Hunt through the entries for the word "When" and copy each line in which it appears.

(Stored entries)
BEGIN
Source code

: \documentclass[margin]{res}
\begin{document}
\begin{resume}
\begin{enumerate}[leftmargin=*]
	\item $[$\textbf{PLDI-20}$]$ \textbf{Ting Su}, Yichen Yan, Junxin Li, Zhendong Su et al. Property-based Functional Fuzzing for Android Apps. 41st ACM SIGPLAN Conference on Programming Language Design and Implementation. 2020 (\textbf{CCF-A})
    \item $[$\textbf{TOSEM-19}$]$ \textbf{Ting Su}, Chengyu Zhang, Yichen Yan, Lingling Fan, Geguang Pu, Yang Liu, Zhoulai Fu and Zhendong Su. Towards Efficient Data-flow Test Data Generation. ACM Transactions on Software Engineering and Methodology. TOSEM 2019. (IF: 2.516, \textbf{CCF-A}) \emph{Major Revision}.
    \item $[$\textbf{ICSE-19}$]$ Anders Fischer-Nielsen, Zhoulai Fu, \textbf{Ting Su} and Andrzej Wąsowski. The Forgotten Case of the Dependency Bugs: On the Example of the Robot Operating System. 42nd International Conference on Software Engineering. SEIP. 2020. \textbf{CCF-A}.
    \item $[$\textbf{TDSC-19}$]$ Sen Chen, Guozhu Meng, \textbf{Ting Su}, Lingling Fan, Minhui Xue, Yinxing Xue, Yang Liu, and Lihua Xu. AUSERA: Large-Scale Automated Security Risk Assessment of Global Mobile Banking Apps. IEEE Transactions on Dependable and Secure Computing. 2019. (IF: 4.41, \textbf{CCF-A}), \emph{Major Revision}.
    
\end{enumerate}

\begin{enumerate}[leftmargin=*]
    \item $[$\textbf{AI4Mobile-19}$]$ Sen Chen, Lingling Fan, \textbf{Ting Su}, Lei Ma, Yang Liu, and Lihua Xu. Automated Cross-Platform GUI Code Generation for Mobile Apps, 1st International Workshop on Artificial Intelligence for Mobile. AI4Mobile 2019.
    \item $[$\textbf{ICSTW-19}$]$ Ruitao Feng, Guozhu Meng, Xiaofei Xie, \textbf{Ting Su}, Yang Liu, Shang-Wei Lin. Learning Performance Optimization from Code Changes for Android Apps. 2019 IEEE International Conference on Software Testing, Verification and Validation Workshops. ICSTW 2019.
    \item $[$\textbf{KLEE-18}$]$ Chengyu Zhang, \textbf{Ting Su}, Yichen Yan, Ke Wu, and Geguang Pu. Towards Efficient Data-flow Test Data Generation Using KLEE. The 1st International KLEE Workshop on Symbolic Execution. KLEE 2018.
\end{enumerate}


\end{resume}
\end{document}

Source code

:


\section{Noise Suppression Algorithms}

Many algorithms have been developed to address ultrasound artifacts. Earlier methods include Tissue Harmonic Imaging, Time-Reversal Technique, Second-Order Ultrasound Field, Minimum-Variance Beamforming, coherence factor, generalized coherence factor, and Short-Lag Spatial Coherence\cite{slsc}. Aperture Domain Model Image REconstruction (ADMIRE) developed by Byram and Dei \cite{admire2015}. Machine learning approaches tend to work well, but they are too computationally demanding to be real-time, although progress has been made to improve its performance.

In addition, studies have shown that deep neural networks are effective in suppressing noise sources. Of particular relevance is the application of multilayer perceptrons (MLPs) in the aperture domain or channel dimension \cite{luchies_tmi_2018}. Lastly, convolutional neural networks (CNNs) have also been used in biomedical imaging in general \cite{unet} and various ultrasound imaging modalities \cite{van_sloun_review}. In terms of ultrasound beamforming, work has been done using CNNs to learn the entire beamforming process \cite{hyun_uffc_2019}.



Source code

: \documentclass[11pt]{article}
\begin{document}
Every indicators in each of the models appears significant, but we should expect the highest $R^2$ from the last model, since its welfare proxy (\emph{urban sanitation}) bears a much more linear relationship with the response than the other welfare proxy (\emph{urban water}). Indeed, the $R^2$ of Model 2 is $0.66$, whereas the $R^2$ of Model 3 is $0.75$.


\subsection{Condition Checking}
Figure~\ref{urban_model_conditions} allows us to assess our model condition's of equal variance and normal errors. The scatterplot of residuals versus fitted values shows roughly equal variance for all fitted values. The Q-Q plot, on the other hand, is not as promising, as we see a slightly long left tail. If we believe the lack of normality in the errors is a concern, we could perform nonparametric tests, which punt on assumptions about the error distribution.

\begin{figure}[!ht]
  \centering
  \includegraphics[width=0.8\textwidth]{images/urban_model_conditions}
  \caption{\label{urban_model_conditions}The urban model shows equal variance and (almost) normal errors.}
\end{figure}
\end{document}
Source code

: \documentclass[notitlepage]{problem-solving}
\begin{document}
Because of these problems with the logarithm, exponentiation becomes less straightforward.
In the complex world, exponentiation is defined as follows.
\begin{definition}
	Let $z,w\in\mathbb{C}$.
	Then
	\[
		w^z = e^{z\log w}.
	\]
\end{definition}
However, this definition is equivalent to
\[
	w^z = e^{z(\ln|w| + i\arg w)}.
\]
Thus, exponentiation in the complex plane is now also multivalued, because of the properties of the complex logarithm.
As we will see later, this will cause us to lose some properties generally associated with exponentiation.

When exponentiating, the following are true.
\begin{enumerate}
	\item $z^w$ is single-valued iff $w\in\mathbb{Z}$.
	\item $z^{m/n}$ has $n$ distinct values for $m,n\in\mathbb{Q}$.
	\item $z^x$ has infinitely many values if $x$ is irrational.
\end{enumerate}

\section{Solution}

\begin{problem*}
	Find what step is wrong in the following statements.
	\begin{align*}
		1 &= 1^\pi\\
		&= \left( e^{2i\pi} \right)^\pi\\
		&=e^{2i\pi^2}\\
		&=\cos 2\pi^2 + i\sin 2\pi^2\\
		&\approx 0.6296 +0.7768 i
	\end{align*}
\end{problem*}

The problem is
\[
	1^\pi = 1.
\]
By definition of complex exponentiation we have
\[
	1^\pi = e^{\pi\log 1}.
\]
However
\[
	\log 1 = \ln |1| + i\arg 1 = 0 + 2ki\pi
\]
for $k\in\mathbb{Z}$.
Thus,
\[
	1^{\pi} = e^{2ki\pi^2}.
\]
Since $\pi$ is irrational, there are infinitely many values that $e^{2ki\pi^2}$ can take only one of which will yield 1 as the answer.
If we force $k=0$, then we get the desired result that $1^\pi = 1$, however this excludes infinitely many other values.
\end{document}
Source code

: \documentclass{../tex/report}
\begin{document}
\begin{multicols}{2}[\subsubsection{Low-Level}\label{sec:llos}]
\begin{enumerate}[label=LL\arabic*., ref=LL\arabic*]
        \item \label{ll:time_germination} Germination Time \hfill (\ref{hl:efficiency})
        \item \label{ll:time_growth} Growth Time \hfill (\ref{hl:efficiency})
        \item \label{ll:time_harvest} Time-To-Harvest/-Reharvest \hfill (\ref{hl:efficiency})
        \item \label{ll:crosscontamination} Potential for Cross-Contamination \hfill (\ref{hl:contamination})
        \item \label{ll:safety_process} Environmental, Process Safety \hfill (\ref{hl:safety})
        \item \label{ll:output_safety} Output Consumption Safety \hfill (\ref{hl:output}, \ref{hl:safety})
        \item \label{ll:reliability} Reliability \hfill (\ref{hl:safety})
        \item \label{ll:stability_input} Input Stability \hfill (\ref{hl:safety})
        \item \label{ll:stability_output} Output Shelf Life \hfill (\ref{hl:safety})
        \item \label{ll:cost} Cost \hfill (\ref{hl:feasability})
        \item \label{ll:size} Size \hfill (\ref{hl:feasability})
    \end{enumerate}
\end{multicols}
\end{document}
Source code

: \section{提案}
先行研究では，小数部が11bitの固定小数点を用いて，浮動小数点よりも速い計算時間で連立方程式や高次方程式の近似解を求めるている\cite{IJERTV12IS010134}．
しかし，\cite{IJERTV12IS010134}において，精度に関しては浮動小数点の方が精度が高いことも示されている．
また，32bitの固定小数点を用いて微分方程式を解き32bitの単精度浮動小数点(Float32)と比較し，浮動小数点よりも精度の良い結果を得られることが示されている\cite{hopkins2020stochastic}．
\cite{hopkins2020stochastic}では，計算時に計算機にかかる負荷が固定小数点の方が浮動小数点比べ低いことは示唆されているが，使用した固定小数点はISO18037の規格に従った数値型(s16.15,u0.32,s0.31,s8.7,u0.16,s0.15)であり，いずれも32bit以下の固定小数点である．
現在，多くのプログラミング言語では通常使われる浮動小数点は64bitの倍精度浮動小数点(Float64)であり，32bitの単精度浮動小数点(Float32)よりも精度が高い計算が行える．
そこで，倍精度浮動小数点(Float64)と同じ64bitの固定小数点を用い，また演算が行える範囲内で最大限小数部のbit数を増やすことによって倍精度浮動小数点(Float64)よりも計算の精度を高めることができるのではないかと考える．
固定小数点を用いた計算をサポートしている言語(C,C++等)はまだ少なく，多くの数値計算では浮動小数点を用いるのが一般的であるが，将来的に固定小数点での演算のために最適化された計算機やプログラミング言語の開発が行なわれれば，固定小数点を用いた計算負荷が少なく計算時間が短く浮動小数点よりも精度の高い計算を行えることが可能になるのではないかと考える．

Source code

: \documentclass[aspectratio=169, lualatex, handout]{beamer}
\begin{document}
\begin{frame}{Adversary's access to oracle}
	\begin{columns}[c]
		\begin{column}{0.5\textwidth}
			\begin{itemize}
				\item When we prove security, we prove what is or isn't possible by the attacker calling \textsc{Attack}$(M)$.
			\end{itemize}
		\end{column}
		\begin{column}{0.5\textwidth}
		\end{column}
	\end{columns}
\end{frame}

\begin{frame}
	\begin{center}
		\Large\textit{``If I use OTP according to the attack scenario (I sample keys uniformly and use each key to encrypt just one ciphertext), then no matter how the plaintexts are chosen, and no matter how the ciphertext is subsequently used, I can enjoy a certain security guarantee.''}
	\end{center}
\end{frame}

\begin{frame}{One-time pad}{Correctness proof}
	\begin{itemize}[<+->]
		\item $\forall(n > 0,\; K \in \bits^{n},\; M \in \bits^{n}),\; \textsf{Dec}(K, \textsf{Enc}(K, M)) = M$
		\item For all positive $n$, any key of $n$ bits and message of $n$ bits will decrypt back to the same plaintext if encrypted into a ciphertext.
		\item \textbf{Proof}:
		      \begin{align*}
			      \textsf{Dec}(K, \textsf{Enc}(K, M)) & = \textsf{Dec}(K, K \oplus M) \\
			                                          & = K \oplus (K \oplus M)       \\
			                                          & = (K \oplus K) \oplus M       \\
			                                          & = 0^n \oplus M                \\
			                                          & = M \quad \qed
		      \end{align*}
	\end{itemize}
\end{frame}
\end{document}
END
**Exercise output**
When exponentiating, the following are true.
				\item When we prove security, we prove what is or isn't possible by the attacker calling \textsc{Attack}$(M)$.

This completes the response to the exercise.